Leave the pictures out. Retype exactly the lines below from the one containing "- Prepared a" through the one containing "### Concept", and no others.

(Beginning of Exercise data)

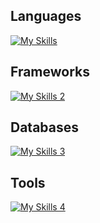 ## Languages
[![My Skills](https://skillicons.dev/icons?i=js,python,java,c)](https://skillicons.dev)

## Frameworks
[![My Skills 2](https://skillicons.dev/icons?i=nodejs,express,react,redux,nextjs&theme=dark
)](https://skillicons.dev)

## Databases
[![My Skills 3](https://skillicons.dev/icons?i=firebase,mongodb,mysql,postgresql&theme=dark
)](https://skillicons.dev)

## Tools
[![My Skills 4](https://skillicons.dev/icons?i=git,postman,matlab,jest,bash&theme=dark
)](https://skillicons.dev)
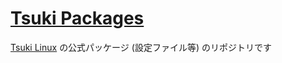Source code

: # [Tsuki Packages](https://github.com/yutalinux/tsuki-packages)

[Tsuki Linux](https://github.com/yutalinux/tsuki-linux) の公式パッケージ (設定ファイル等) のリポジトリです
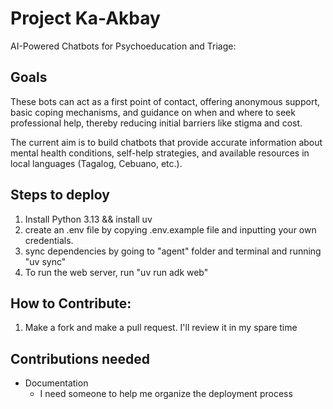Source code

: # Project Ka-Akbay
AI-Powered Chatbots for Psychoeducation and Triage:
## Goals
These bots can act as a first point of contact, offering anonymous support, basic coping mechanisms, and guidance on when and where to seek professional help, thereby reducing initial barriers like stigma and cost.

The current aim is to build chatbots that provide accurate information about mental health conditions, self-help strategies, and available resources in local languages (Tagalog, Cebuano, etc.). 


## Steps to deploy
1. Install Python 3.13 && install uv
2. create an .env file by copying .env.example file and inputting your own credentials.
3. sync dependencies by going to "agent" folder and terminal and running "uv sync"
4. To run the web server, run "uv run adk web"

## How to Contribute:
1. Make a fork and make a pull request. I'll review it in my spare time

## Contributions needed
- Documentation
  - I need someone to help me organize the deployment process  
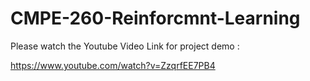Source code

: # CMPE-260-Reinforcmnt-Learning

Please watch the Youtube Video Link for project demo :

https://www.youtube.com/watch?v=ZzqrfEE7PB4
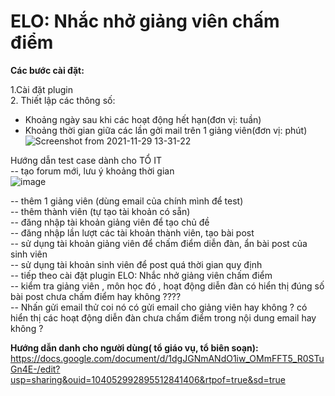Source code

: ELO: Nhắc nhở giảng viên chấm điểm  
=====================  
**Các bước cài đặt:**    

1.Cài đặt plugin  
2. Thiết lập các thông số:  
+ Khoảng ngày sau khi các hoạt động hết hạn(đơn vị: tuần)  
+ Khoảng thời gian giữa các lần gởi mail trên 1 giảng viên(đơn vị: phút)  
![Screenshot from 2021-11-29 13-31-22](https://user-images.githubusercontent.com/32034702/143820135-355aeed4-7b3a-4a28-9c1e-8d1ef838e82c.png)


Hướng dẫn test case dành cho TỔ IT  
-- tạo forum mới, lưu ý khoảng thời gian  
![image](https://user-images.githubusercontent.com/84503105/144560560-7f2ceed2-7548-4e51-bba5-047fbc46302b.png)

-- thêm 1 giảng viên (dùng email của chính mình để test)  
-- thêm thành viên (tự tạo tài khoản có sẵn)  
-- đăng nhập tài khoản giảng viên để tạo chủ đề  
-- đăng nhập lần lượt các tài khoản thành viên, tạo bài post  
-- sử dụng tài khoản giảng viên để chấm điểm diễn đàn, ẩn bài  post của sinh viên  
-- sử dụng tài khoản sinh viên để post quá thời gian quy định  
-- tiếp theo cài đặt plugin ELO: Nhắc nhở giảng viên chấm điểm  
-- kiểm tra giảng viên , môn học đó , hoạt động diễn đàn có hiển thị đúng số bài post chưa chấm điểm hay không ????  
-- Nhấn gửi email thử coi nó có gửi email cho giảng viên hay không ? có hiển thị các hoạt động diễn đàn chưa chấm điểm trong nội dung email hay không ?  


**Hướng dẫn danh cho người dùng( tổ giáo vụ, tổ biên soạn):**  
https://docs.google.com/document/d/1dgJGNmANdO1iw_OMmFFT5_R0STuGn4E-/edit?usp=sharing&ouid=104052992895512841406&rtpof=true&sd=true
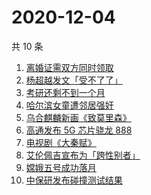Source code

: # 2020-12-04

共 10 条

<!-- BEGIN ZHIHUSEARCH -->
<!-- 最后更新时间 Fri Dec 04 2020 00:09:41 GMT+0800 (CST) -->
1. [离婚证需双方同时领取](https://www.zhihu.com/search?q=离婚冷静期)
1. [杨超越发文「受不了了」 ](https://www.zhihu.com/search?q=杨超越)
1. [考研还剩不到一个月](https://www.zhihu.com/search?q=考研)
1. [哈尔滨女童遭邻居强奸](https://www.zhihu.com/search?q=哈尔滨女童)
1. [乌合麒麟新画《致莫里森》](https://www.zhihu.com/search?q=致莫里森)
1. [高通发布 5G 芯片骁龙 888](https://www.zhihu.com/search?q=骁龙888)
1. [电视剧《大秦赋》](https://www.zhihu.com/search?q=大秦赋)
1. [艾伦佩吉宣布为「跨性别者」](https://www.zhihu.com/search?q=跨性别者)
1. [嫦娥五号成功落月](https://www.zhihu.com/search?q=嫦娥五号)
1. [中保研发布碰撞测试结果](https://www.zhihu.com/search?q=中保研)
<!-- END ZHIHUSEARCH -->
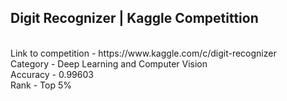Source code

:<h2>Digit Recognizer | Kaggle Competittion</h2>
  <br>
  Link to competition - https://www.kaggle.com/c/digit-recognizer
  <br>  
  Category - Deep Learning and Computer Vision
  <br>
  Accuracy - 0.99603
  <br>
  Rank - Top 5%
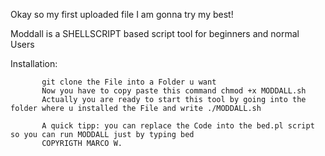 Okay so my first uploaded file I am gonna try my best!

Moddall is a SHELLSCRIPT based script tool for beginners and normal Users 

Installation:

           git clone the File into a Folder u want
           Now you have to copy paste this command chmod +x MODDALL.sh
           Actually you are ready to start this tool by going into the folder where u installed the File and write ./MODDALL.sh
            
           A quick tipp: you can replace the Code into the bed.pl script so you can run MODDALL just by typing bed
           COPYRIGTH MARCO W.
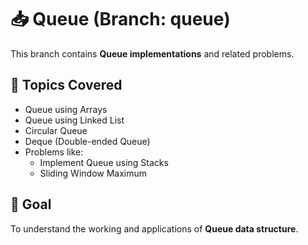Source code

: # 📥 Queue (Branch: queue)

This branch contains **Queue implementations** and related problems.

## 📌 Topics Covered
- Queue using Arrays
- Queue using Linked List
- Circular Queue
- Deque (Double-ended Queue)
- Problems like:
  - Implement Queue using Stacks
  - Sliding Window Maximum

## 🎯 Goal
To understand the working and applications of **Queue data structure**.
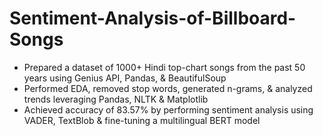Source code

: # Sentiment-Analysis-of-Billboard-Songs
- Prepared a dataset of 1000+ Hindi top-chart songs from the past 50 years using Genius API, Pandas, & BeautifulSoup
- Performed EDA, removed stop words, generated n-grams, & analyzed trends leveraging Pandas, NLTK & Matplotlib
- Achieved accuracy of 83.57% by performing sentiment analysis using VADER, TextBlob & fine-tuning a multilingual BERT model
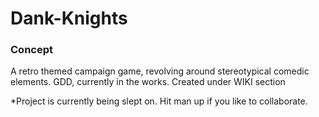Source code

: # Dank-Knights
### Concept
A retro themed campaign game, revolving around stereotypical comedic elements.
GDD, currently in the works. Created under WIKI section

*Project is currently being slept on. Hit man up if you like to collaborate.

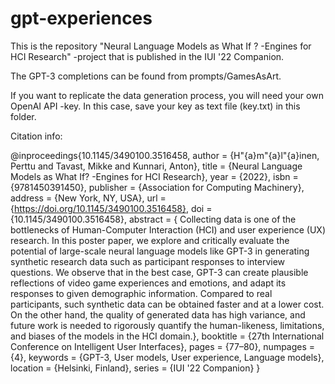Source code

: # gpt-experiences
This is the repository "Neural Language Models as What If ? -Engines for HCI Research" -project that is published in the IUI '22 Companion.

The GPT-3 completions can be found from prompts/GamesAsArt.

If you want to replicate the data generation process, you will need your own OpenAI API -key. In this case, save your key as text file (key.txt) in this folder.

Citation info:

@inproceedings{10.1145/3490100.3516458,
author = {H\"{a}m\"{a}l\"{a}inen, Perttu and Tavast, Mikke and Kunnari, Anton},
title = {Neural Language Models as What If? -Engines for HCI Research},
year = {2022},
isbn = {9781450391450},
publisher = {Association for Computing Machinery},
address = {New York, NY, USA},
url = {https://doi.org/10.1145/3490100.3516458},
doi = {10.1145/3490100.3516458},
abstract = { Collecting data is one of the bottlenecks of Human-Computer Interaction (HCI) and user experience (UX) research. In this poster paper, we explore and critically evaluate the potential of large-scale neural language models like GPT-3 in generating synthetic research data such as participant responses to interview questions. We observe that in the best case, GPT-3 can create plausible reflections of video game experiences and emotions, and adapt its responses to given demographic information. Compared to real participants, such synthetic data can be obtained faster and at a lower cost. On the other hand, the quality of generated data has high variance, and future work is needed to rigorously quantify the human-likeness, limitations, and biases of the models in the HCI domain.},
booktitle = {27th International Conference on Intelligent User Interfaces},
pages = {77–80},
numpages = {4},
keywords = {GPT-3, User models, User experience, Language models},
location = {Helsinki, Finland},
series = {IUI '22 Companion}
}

(End of Exercise data)

Reply to the task =
- Prepared a dataset of 1000+ Hindi top-chart songs from the past 50 years using Genius API, Pandas, & BeautifulSoup
- Performed EDA, removed stop words, generated n-grams, & analyzed trends leveraging Pandas, NLTK & Matplotlib
- Achieved accuracy of 83.57% by performing sentiment analysis using VADER, TextBlob & fine-tuning a multilingual BERT model
Source code

: # Dank-Knights
### Concept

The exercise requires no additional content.